Вот печалька! У меня нет духовки. Всё равно попробую. Туда можно ещё шампиньонов накидати....?

----------


## Буль

> Не дразните меня!  Все ушел делать. Как съем всю эту вкуснятинку отпишусь!


Забыл отметить: сметану надо маложирную, 15%. В жирной воды мало.

----------


## Нико

> Забыл отметить: сметану надо маложирную, 15%. В жирной воды мало.


А тут нет сметаны. Только жирные сливки и простокваша. ((((((

----------


## Буль

> Вот печалька!
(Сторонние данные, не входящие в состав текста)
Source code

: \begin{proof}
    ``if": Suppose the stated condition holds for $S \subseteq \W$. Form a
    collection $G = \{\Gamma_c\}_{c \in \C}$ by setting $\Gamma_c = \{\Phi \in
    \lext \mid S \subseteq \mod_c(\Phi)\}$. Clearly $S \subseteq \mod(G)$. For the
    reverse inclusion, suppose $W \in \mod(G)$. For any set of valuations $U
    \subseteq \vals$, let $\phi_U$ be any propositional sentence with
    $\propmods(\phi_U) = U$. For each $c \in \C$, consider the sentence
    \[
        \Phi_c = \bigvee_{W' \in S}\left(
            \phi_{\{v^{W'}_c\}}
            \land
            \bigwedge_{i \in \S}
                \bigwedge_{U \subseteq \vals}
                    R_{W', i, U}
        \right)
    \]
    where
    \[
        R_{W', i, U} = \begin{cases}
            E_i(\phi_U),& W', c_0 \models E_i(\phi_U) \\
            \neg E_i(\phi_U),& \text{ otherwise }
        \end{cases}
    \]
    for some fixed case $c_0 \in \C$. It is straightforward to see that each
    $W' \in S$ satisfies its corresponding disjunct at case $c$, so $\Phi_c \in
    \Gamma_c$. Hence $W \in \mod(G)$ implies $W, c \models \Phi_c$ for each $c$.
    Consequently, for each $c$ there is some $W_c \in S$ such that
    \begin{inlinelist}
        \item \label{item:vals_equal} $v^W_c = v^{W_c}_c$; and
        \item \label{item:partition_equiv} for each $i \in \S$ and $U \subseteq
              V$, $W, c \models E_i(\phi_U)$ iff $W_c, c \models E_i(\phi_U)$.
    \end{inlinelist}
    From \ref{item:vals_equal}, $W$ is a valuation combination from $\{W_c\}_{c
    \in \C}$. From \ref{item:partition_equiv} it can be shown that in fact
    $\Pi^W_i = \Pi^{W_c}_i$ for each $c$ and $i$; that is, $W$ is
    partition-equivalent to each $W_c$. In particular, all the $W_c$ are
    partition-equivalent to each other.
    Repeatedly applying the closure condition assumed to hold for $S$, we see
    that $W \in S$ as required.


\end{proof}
У меня нет духовки. Всё равно попробую. Туда можно ещё шампиньонов накидати....?


Конечно! Только не сразу "на старте", а то они "издохнут", весь запах кончится. И лично я бы их предварительно немного обжарил на сухой сковороде.

----------

Иоанн (06.05.2013), Нико (06.05.2013)

----------


## Буль

> А тут нет сметаны. Только жирные сливки и простокваша. ((((((


Лучше простоквашу. От сливок жирно будет.

----------

Нико (06.05.2013)

----------


## Иоанн

:Big Grin: 

Конечно не совсем по рецепту, да и в мультиварке было сделано, но получилось все равно вкусно ) 
Картошка в сметанно-грибном соусе )   :Big Grin: 

Бао, благодарствую!

----------

Буль (06.05.2013)

----------


## Буль

> Конечно не совсем по рецепту, да и в мультиварке было сделано, но получилось все равно вкусно )


Ну, это не рецепт, а больше способ. Жаль, Вы фото не сделали. Интересно, как оно в мультиварке получается. Шкурку, надеюсь, не снимали?




> Картошка в сметанно-грибном соусе )


Соус -- это то, что отдельно сделано и подаётся к основному блюду. Типичный соус -- это сальса, кетчуп или майонез. У Вас, скорее всего, получилось то, что можно назвать "печёный картофель с грибами в сметане"  :Kiss: 




> Бао, благодарствую!


На здоровье!  :Wink:

----------


## Иоанн

> Ну, это не рецепт, а больше способ. Жаль, Вы фото не сделали. Интересно, как оно в мультиварке получается. Шкурку, надеюсь, не снимали?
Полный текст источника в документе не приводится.